Amsterdam in the 1970s functioned as a hub for Conceptual artists, MoMA’s thorough, enlightening new exhibition documents. Old exhibition posters lead you down the hall into rooms of slide projectors and photographs. For me, it drew connections between various familiar and unfamiliar artists. For example, this wall:
is not Sol Le Witt, but by Lawrence Weiner, or at least according to his directions. So which came first, the Weiner or the Sol?
All the art felt dated, and the exhibition felt like a collection of excavated fossils brought out for study at the Natural History Museum. Partly the concepts have been absorbed into mainstream contemporary art, so that a video of a chorus singing doesn’t have the same effect it once would have and Gilbert and George’s living art is remembered with nostalgia.
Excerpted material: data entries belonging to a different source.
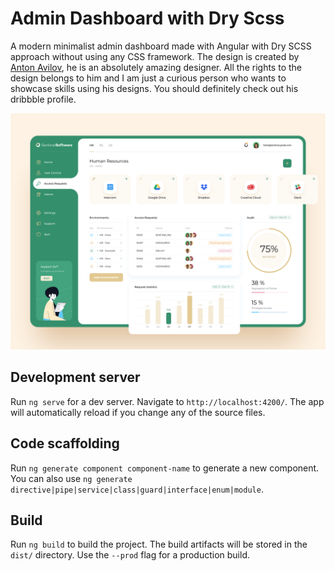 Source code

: # Admin Dashboard with Dry Scss

A modern minimalist admin dashboard made with Angular with Dry SCSS approach without using any CSS framework. The design is created by [Anton Avilov](https://dribbble.com/avilov), he is an absolutely amazing designer. All the rights to the design belongs to him and I am just a curious person who wants to showcase skills using his designs. You should definitely check out his dribbble profile.

![](src/assets/images/admin-dashboard.png)

## Development server

Run `ng serve` for a dev server. Navigate to `http://localhost:4200/`. The app will automatically reload if you change any of the source files.

## Code scaffolding

Run `ng generate component component-name` to generate a new component. You can also use `ng generate directive|pipe|service|class|guard|interface|enum|module`.

## Build

Run `ng build` to build the project. The build artifacts will be stored in the `dist/` directory. Use the `--prod` flag for a production build.






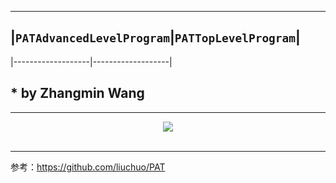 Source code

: ----------

## |**`PATAdvancedLevelProgram`**|**`PATTopLevelProgram`**|
|-------------------|-------------------|

## * by Zhangmin Wang

----------

<div align="center">
  <img src="https://www.patest.cn/p/img/slider/robot1.png"><br><br>
</div>

----------

参考：https://github.com/liuchuo/PAT
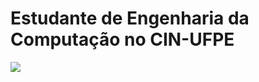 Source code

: # Estudante de Engenharia da Computação no CIN-UFPE

<img src="https://github-readme-stats.vercel.app/api/top-langs/?username=MAACJR032&layout=compact&langs_count=10&theme=dark"/>
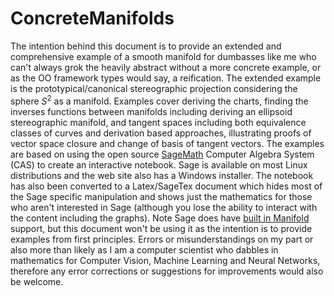 # ConcreteManifolds
The intention behind this document is to provide an extended and comprehensive example of a smooth manifold for dumbasses 
like me who can't always grok the heavily abstract without a more concrete example, or as the OO framework types would say,
a reification. The extended example is the prototypical/canonical stereographic projection considering the sphere $S^2$ as a manifold. 
Examples cover deriving the charts, finding the inverses functions between manifolds including deriving an ellipsoid stereographic manifold, 
and tangent spaces including both equivalence classes of curves and derivation based approaches, illustrating proofs of vector space closure
and change of basis of tangent vectors. The examples are based on using the open source [SageMath](https://www.sagemath.org/) Computer Algebra System (CAS)
to create an interactive notebook. Sage is available on most Linux distributions and the web site also has a Windows installer. The notebook has also 
been converted to a Latex/SageTex document which hides most of the Sage specific manipulation and shows just the mathematics for those who aren't interested in
Sage (although you lose the ability to interact with the content including the graphs). Note Sage does have 
[built in Manifold](http://doc.sagemath.org/html/en/reference/manifolds/sage/manifolds/differentiable/manifold.html) support, but this document won't be using it
as the intention is to provide examples from first principles. Errors or misunderstandings on my part or also more than likely as I am a computer scientist who 
dabbles in mathematics for Computer Vision, Machine Learning and Neural Networks, therefore any error corrections or suggestions 
for improvements would also be welcome.
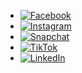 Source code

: 

- [![Facebook](https://img.shields.io/badge/Facebook-%231877F2.svg?style=for-the-badge&logo=facebook&logoColor=white)](https://www.facebook.com/abdalla.mostafa.545?mibextid=wwXIfr)
- [![Instagram](https://img.shields.io/badge/Instagram-%23E4405F.svg?style=for-the-badge&logo=instagram&logoColor=white)](https://www.instagram.com/abdallah_mostafa49/profilecard/)
- [![Snapchat](https://img.shields.io/badge/Snapchat-%23FFFC00.svg?style=for-the-badge&logo=snapchat&logoColor=black)](https://snapchat.com/add/abdallah_mostafa49)
- [![TikTok](https://img.shields.io/badge/TikTok-%23000000.svg?style=for-the-badge&logo=tiktok&logoColor=white)](https://www.tiktok.com/@abdallah_mostafa49)
- [![LinkedIn](https://img.shields.io/badge/LinkedIn-%230077B5.svg?style=for-the-badge&logo=linkedin&logoColor=white)](https://www.linkedin.com/in/abdallah-mostafa-049779234)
Personally, I found it hard to pay so much attention to artifacts that lacked real intellectual or visual interest. For all that I found certain pieces cool or neat, I never really felt engaged. That doesn’t diminish the scholarly and historical value of the exhibition, and it’s quite possible I’m not familiar enough with the material to get it, but I found it a challenging exhibition to really enjoy. Maybe any thorough exhibition of conceptual art is bound to be, in my case at least, in one ear–
Photograph of exhibition wall [ears mine].
–and out the other.
That Weiner piece threw me. I’m more familiar with his word/instruction pieces. http://www.nytimes.com/2007/11/16/arts/design/16wein.html?pagewanted=all
Great review of his Whitney show 07-08
Right, that ‘In and Out and Out and In’ piece is his, for example.